Part of the Furniture
Dual WAN has died off because gig internet is so fast that it fulfills all home owners needs. The Cisco RV340 will work with dual WAN well the problem is it is not a multi-gig internet router. It supports failover and load balancing different ways. The real nice thing that the Cisco RV340 supports in terms of dual WAN is you can use a cell for WAN failover so you don't have to pay for 2 active internet lines if that is what you are chasing. You can use a gig internet for the main line and use a cell as a failover to keep you online.

The GT-AX11000 router is very expensive like $449 at B&H. IT is going to be outdated in a year or so when Wi-Fi 6e comes out. It does not seem like a good solution. If you go separates then you only need to replace the wireless AP which will be much cheaper. The resale for all-in-one routers is going to be nothing as there is going to be so many for resale.

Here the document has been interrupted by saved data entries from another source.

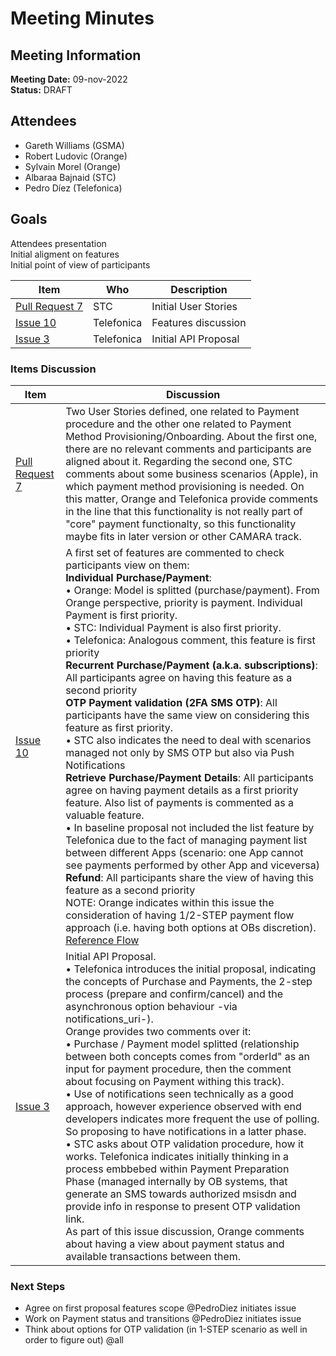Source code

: # Meeting Minutes
## Meeting Information
**Meeting Date:** 09-nov-2022<br/>
**Status:** DRAFT

## Attendees
- Gareth Williams (GSMA) 
- Robert Ludovic (Orange)
- Sylvain Morel (Orange)
- Albaraa Bajnaid (STC)
- Pedro Díez (Telefonica)

## Goals
Attendees presentation </br>
Initial aligment on features </br>
Initial point of view of participants

Item | Who | Description
---- | ---- | ----
[Pull Request 7](https://github.com/camaraproject/CarrierBillingCheckOut/pull/7) | STC | Initial User Stories
[Issue 10](https://github.com/camaraproject/CarrierBillingCheckOut/issues/10) | Telefonica | Features discussion
[Issue 3](https://github.com/camaraproject/CarrierBillingCheckOut/issues/3) | Telefonica | Initial API Proposal

### Items Discussion

Item | Discussion
---- | ----
[Pull Request 7](https://github.com/camaraproject/CarrierBillingCheckOut/pull/7) | Two User Stories defined, one related to Payment procedure and the other one related to Payment Method Provisioning/Onboarding. About the first one, there are no relevant comments and participants are aligned about it. Regarding the second one, STC comments about some business scenarios (Apple), in which payment method provisioning is needed. On this matter, Orange and Telefonica provide comments in the line that this functionality is not really part of "core" payment functionalty, so this functionality maybe fits in later version or other CAMARA track.
[Issue 10](https://github.com/camaraproject/CarrierBillingCheckOut/issues/10) | A first set of features are commented to check participants view on them:<br/>**Individual Purchase/Payment**:<br/> • Orange: Model is splitted (purchase/payment). From Orange perspective, priority is payment. Individual Payment is first priority.<br/> • STC: Individual Payment is also first priority.<br/> • Telefonica: Analogous comment, this feature is first priority<br/>**Recurrent Purchase/Payment (a.k.a. subscriptions)**: All participants agree on having this feature as a second priority<br/>**OTP Payment validation (2FA SMS OTP)**: All participants have the same view on considering this feature as first priority.<br/> • STC also indicates the need to deal with scenarios managed not only by SMS OTP but also via Push Notifications<br/>**Retrieve Purchase/Payment Details**: All participants agree on having payment details as a first priority feature. Also list of payments is commented as a valuable feature.<br/> • In baseline proposal not included the list feature by Telefonica due to the fact of managing payment list between different Apps (scenario: one App cannot see payments performed by other App and viceversa)<br/>**Refund**: All participants share the view of having this feature as a second priority<br/>NOTE: Orange indicates within this issue the consideration of having 1/2-STEP payment flow approach (i.e. having both options at OBs discretion). [Reference Flow](https://github.com/camaraproject/CarrierBillingCheckOut/blob/main/documentation/SupportingDocuments/Carrier%20Billing%20sequence%20diagram.png)
[Issue 3](https://github.com/camaraproject/CarrierBillingCheckOut/issues/3) | Initial API Proposal.<br/> • Telefonica introduces the initial proposal, indicating the concepts of Purchase and Payments, the 2-step process (prepare and confirm/cancel) and the asynchronous option behaviour -via notifications_uri-).<br/> Orange provides two comments over it:<br/> • Purchase / Payment model splitted (relationship between both concepts comes from "orderId" as an input for payment procedure, then the comment about focusing on Payment withing this track).<br/> • Use of notifications seen technically as a good approach, however experience observed with end developers indicates more frequent the use of polling. So proposing to have notifications in a latter phase.<br/> • STC asks about OTP validation procedure, how it works. Telefonica indicates initially thinking in a process embbebed within Payment Preparation Phase (managed internally by OB systems, that generate an SMS towards authorized msisdn and provide info in response to present OTP validation link.<br/> As part of this issue discussion, Orange comments about having a view about payment status and available transactions between them.

### Next Steps
- Agree on first proposal features scope @PedroDiez initiates issue
- Work on Payment status and transitions @PedroDiez initiates issue
- Think about options for OTP validation (in 1-STEP scenario as well in order to figure out) @all
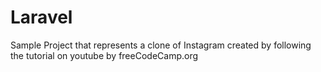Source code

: # Laravel
Sample Project that represents a clone of Instagram created by following the tutorial on youtube by freeCodeCamp.org
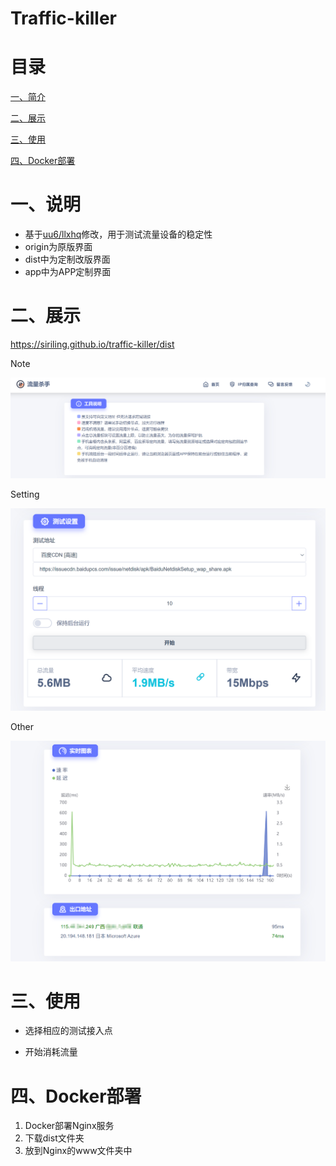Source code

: # Traffic-killer


# 目录

[一、简介](#一简介)

[二、展示](#二链接)

[三、使用](#三使用)

[四、Docker部署](#四Docker部署)

# 一、说明

- 基于[uu6/llxhq](https://github.com/uu6/llxhq)修改，用于测试流量设备的稳定性
- origin为原版界面
- dist中为定制改版界面
- app中为APP定制界面

# 二、展示

https://siriling.github.io/traffic-killer/dist

Note

![note](images/note.png)

Setting

![setting](images/setting.png)

Other

![other](images/other.png)

# 三、使用

- 选择相应的测试接入点

- 开始消耗流量


# 四、Docker部署

1. Docker部署Nginx服务
2. 下载dist文件夹
3. 放到Nginx的www文件夹中



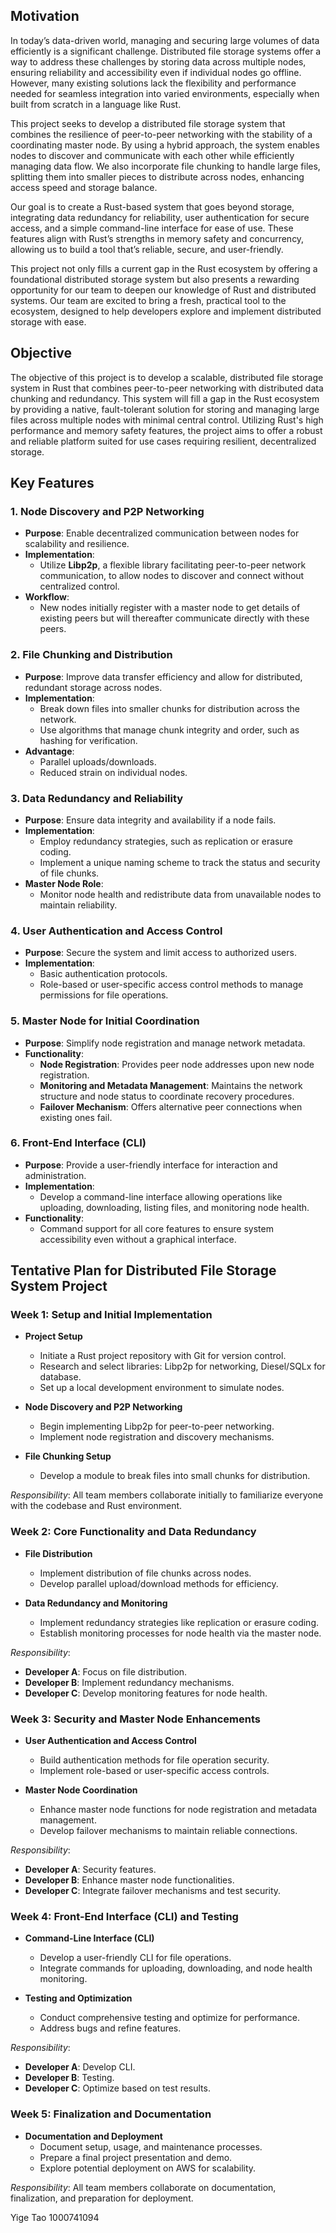 ## Motivation

In today’s data-driven world, managing and securing large volumes of data efficiently is a significant challenge. Distributed file storage systems offer a way to address these challenges by storing data across multiple nodes, ensuring reliability and accessibility even if individual nodes go offline. However, many existing solutions lack the flexibility and performance needed for seamless integration into varied environments, especially when built from scratch in a language like Rust.

This project seeks to develop a distributed file storage system that combines the resilience of peer-to-peer networking with the stability of a coordinating master node. By using a hybrid approach, the system enables nodes to discover and communicate with each other while efficiently managing data flow. We also incorporate file chunking to handle large files, splitting them into smaller pieces to distribute across nodes, enhancing access speed and storage balance.

Our goal is to create a Rust-based system that goes beyond storage, integrating data redundancy for reliability, user authentication for secure access, and a simple command-line interface for ease of use. These features align with Rust’s strengths in memory safety and concurrency, allowing us to build a tool that’s reliable, secure, and user-friendly.

This project not only fills a current gap in the Rust ecosystem by offering a foundational distributed storage system but also presents a rewarding opportunity for our team to deepen our knowledge of Rust and distributed systems. Our team are excited to bring a fresh, practical tool to the ecosystem, designed to help developers explore and implement distributed storage with ease.

## Objective

The objective of this project is to develop a scalable, distributed file storage system in Rust that combines peer-to-peer networking with distributed data chunking and redundancy. This system will fill a gap in the Rust ecosystem by providing a native, fault-tolerant solution for storing and managing large files across multiple nodes with minimal central control. Utilizing Rust's high performance and memory safety features, the project aims to offer a robust and reliable platform suited for use cases requiring resilient, decentralized storage.

## Key Features

### 1. Node Discovery and P2P Networking
- **Purpose**: Enable decentralized communication between nodes for scalability and resilience.
- **Implementation**: 
  - Utilize **Libp2p**, a flexible library facilitating peer-to-peer network communication, to allow nodes to discover and connect without centralized control.
- **Workflow**: 
  - New nodes initially register with a master node to get details of existing peers but will thereafter communicate directly with these peers.

### 2. File Chunking and Distribution
- **Purpose**: Improve data transfer efficiency and allow for distributed, redundant storage across nodes.
- **Implementation**: 
  - Break down files into smaller chunks for distribution across the network.
  - Use algorithms that manage chunk integrity and order, such as hashing for verification.
- **Advantage**: 
  - Parallel uploads/downloads.
  - Reduced strain on individual nodes.

### 3. Data Redundancy and Reliability
- **Purpose**: Ensure data integrity and availability if a node fails.
- **Implementation**: 
  - Employ redundancy strategies, such as replication or erasure coding. 
  - Implement a unique naming scheme to track the status and security of file chunks.
- **Master Node Role**: 
  - Monitor node health and redistribute data from unavailable nodes to maintain reliability.

### 4. User Authentication and Access Control
- **Purpose**: Secure the system and limit access to authorized users.
- **Implementation**: 
  - Basic authentication protocols.
  - Role-based or user-specific access control methods to manage permissions for file operations.

### 5. Master Node for Initial Coordination
- **Purpose**: Simplify node registration and manage network metadata.
- **Functionality**:
  - **Node Registration**: Provides peer node addresses upon new node registration.
  - **Monitoring and Metadata Management**: Maintains the network structure and node status to coordinate recovery procedures.
  - **Failover Mechanism**: Offers alternative peer connections when existing ones fail.

### 6. Front-End Interface (CLI)
- **Purpose**: Provide a user-friendly interface for interaction and administration.
- **Implementation**: 
  - Develop a command-line interface allowing operations like uploading, downloading, listing files, and monitoring node health.
- **Functionality**: 
  - Command support for all core features to ensure system accessibility even without a graphical interface.
 
## Tentative Plan for Distributed File Storage System Project

### Week 1: Setup and Initial Implementation
- **Project Setup**
  - Initiate a Rust project repository with Git for version control.
  - Research and select libraries: Libp2p for networking, Diesel/SQLx for database.
  - Set up a local development environment to simulate nodes.

- **Node Discovery and P2P Networking**
  - Begin implementing Libp2p for peer-to-peer networking.
  - Implement node registration and discovery mechanisms.

- **File Chunking Setup**
  - Develop a module to break files into small chunks for distribution.

*Responsibility*: All team members collaborate initially to familiarize everyone with the codebase and Rust environment.

### Week 2: Core Functionality and Data Redundancy
- **File Distribution**
  - Implement distribution of file chunks across nodes.
  - Develop parallel upload/download methods for efficiency.

- **Data Redundancy and Monitoring**
  - Implement redundancy strategies like replication or erasure coding.
  - Establish monitoring processes for node health via the master node.

*Responsibility*:  
- **Developer A**: Focus on file distribution.
- **Developer B**: Implement redundancy mechanisms.
- **Developer C**: Develop monitoring features for node health.

### Week 3: Security and Master Node Enhancements
- **User Authentication and Access Control**
  - Build authentication methods for file operation security.
  - Implement role-based or user-specific access controls.

- **Master Node Coordination**
  - Enhance master node functions for node registration and metadata management.
  - Develop failover mechanisms to maintain reliable connections.

*Responsibility*:  
- **Developer A**: Security features.
- **Developer B**: Enhance master node functionalities.
- **Developer C**: Integrate failover mechanisms and test security.

### Week 4: Front-End Interface (CLI) and Testing
- **Command-Line Interface (CLI)**
  - Develop a user-friendly CLI for file operations.
  - Integrate commands for uploading, downloading, and node health monitoring.

- **Testing and Optimization**
  - Conduct comprehensive testing and optimize for performance.
  - Address bugs and refine features.

*Responsibility*:  
- **Developer A**: Develop CLI.
- **Developer B**: Testing.
- **Developer C**: Optimize based on test results.

### Week 5: Finalization and Documentation
- **Documentation and Deployment**
  - Document setup, usage, and maintenance processes.
  - Prepare a final project presentation and demo.
  - Explore potential deployment on AWS for scalability.

*Responsibility*: All team members collaborate on documentation, finalization, and preparation for deployment.

Yige Tao 1000741094
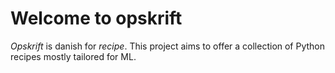 # Welcome to opskrift

_Opskrift_ is danish for _recipe_. This project aims to offer a collection of Python recipes mostly tailored for ML.
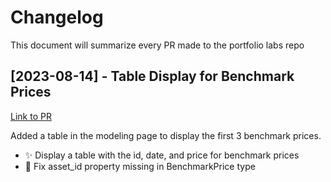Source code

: # Changelog
This document will summarize every PR made to the portfolio labs repo


## [2023-08-14] - Table Display for Benchmark Prices
[Link to PR](https://github.com/asieke/portfolio-labs/pull/12)

Added a table in the modeling page to display the first 3 benchmark prices.
- ✨ Display a table with the id, date, and price for benchmark prices
- 🐛 Fix asset_id property missing in BenchmarkPrice type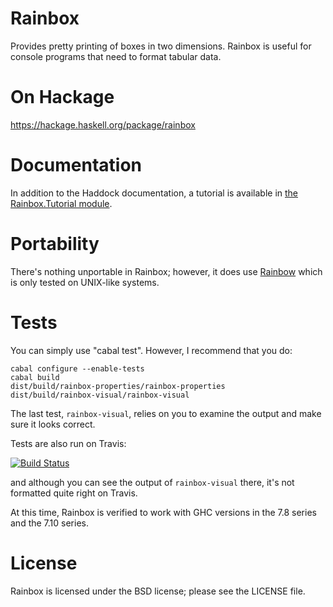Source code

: Rainbox
=======

Provides pretty printing of boxes in two dimensions.  Rainbox is
useful for console programs that need to format tabular data.

On Hackage
==========

https://hackage.haskell.org/package/rainbox

Documentation
=============

In addition to the Haddock documentation, a tutorial is available in
[the Rainbox.Tutorial module](lib/Rainbox/Tutorial.hs).

Portability
===========

There's nothing unportable in Rainbox; however, it does use
[Rainbow](http://hackage.haskell.org/package/rainbow) which is only
tested on UNIX-like systems.

Tests
=====

You can simply use "cabal test".  However, I recommend that you do:

    cabal configure --enable-tests
    cabal build
    dist/build/rainbox-properties/rainbox-properties
    dist/build/rainbox-visual/rainbox-visual

The last test, `rainbox-visual`, relies on you to examine the output
and make sure it looks correct.

Tests are also run on Travis:

[![Build Status](https://travis-ci.org/massysett/rainbox.svg?branch=master)](https://travis-ci.org/massysett/rainbox)

and although you can see the output of `rainbox-visual` there, it's
not formatted quite right on Travis.

At this time, Rainbox is verified to work with GHC versions in the 7.8 series
and the 7.10 series.

License
=======

Rainbox is licensed under the BSD license; please see the LICENSE
file.
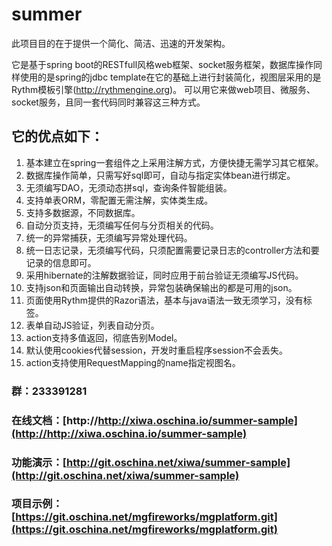 ﻿summer
=======

此项目目的在于提供一个简化、简洁、迅速的开发架构。

它是基于spring boot的RESTfull风格web框架、socket服务框架，数据库操作同样使用的是spring的jdbc template在它的基础上进行封装简化，视图层采用的是Rythm模板引擎(http://rythmengine.org)。
可以用它来做web项目、微服务、socket服务，且同一套代码同时兼容这三种方式。

它的优点如下：
--------------
  1. 基本建立在spring一套组件之上采用注解方式，方便快捷无需学习其它框架。
  2. 数据库操作简单，只需写好sql即可，自动与指定实体bean进行绑定。
  3. 无须编写DAO，无须动态拼sql，查询条件智能组装。
  4. 支持单表ORM，零配置无需注解，实体类生成。
  5. 支持多数据源，不同数据库。
  6. 自动分页支持，无须编写任何与分页相关的代码。
  7. 统一的异常捕获，无须编写异常处理代码。
  8. 统一日志记录，无须编写代码，只须配置需要记录日志的controller方法和要记录的信息即可。
  9. 采用hibernate的注解数据验证，同时应用于前台验证无须编写JS代码。
  10. 支持json和页面输出自动转换，异常包装确保输出的都是可用的json。
  11. 页面使用Rythm提供的Razor语法，基本与java语法一致无须学习，没有标签。
  12. 表单自动JS验证，列表自动分页。
  13. action支持多值返回，彻底告别Model。
  14. 默认使用cookies代替session，开发时重启程序session不会丢失。
  15. action支持使用RequestMapping的name指定视图名。

### 群：233391281 
### 在线文档：[http://http://xiwa.oschina.io/summer-sample](http://http://xiwa.oschina.io/summer-sample)  
### 功能演示：[http://git.oschina.net/xiwa/summer-sample](http://git.oschina.net/xiwa/summer-sample)  
### 项目示例：[https://git.oschina.net/mgfireworks/mgplatform.git](https://git.oschina.net/mgfireworks/mgplatform.git)      
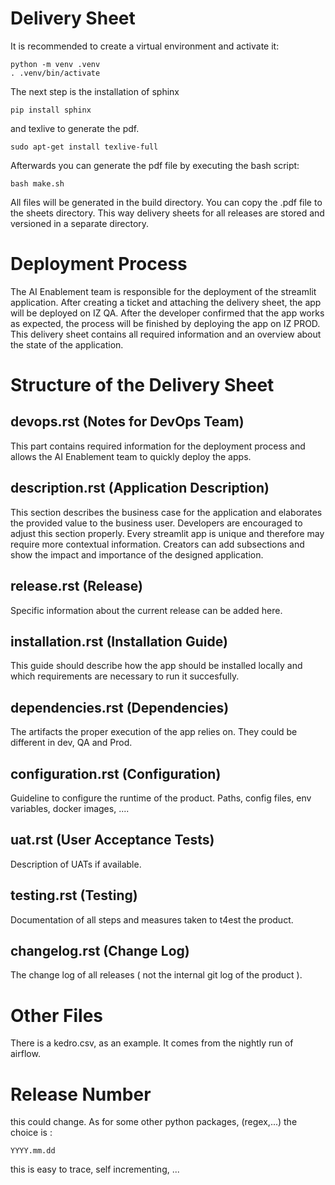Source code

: Delivery Sheet
==============

It is recommended to create a virtual environment and activate it:

    python -m venv .venv
    . .venv/bin/activate

The next step is the installation of sphinx

    pip install sphinx

and texlive to generate the pdf.

    sudo apt-get install texlive-full

Afterwards you can generate the pdf file by executing the bash script:

    bash make.sh

All files will be generated in the build directory. You can copy the .pdf file to the sheets directory. This way delivery sheets for all releases are stored and versioned in a separate directory.

Deployment Process
================
The AI Enablement team is responsible for the deployment of the streamlit application. After creating a ticket and attaching the delivery sheet, the app will be deployed on IZ QA. After the developer confirmed that the app works as expected, the process will be finished by deploying the app on IZ PROD. This delivery sheet contains all required information and an overview about the state of the application. 

Structure of the Delivery Sheet
==========
devops.rst (Notes for DevOps Team)
----------------------------------
This part contains required information for the deployment process and allows the AI Enablement team to quickly deploy the apps.

description.rst (Application Description)
-----------------------------------------
This section describes the business case for the application and elaborates the provided value to the business user.
Developers are encouraged to adjust this section properly. Every streamlit app is unique and therefore may require more contextual information. Creators can add subsections and show the impact and importance of the designed application. 

release.rst (Release)
---------------------
Specific information about the current release can be added here.

installation.rst (Installation Guide)
-------------------------------------
This guide should describe how the app should be installed locally and which requirements are necessary to run it succesfully.

dependencies.rst (Dependencies)
-------------------------------
The artifacts the proper execution of the app relies on. They could be different in dev, QA and Prod.

configuration.rst (Configuration)
----------------------------------
Guideline to configure the runtime of the product. Paths, config files, env variables, docker images, ....

uat.rst (User Acceptance Tests)
--------------------------------
Description of UATs if available.

testing.rst (Testing)
---------------------
Documentation of all steps and measures taken to t4est the product.

changelog.rst (Change Log)
--------------------------
The change log of all releases ( not the internal git log of the product ).

Other Files
===========
There is a kedro.csv, as an example. It comes from the nightly run of airflow.


Release Number
==============

this could change. As for some other python packages, (regex,...) the choice is :

    YYYY.mm.dd

this is easy to trace, self incrementing, ...


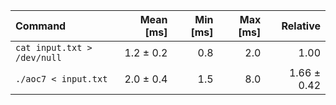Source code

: | Command | Mean [ms] | Min [ms] | Max [ms] | Relative |
|:---|---:|---:|---:|---:|
| `cat input.txt > /dev/null` | 1.2 ± 0.2 | 0.8 | 2.0 | 1.00 |
| `./aoc7 < input.txt` | 2.0 ± 0.4 | 1.5 | 8.0 | 1.66 ± 0.42 |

The good stable wireless APs will have a better resale value than the routers.
 

chrisbati

Occasional Visitor
@Trip , going back to single wan connection is where I'm today and the main reason I want to change my setup.

I have two cable connections, from the same ISP. It's not a choice of mine, me and my wife have company package with Internet connection, each of us, so I have two separate connections from the same ISP.

And sometimes I unplug one from my router to plug the other, but it's useless.

What I want is to have the benefit of these two internet connections (both with unlimited traffic) in term of speed and bandwidth and not struggling anymore because everybody at home use the internet connection with heavy activities.

Thinking about that, I think I can live with my actual setup (router, switch, repeater, not perfect parental control) but what I want the most is the benefit of my two connections.

So, the best option is maybe going with peplink added to my setup?

One other (again) question I have is what is "router throughput" is it the max bandwidth it can handle ?
So Peplink One Core is max 600Mbps, is it enough ?

My two internet connections are 125Mbps (down) each but in a couple of month I will get about 400Mbps each.

Thanks in advance for your help and advices.

Chrisbati
 

chrisbati

Occasional Visitor
Go for a single 400Mbps connection. Dual-WAN doesn't mean combined speed of two connections.
Ok but I will still have the second internet connection.
By the way, If my first connection si full (no more bandwith because of traffic, so actually 125mbps full used), dual wan doesn't help and redirect the needs to second connection (and so, more bandwidth available) ?
 

Trip

Very Senior Member
A single 125Mb line should be more than enough for a small household, provided you use a router with SQM-based QoS to prevent bufferbloat, which requires a router firmware with a fairness queuing algorithm built into its QoS, and without Merlin the AX11000 is NOT what you'd want.

I would highly recommend an Asus RT-AX88U running Merlin (forget the second 5Ghz radio; it will make less of an impact that you think in your scenario). Set that up with fq_codel as your qdisc (Google or search here for how to do that), then get further help in the Asus sub-forums to accomplish what you want as far as parental controls go. You should be able to accomplish most of what you want via that route.

You may feel like it's a waste to leave the second WAN un-utilized, but in your case it's more hassle and expense that it would be worth, especially since it's just a duplicate line from the same ISP (with probably the same exact upstream infrastructure... thus no real redundancy at all beyond the house). I would leave it be, honestly.
 

coxhaus

Part of the Furniture
Where are you going to get 400Mb down on a cable connection? What is your up bandwidth? I would think the RV340 router could handle it.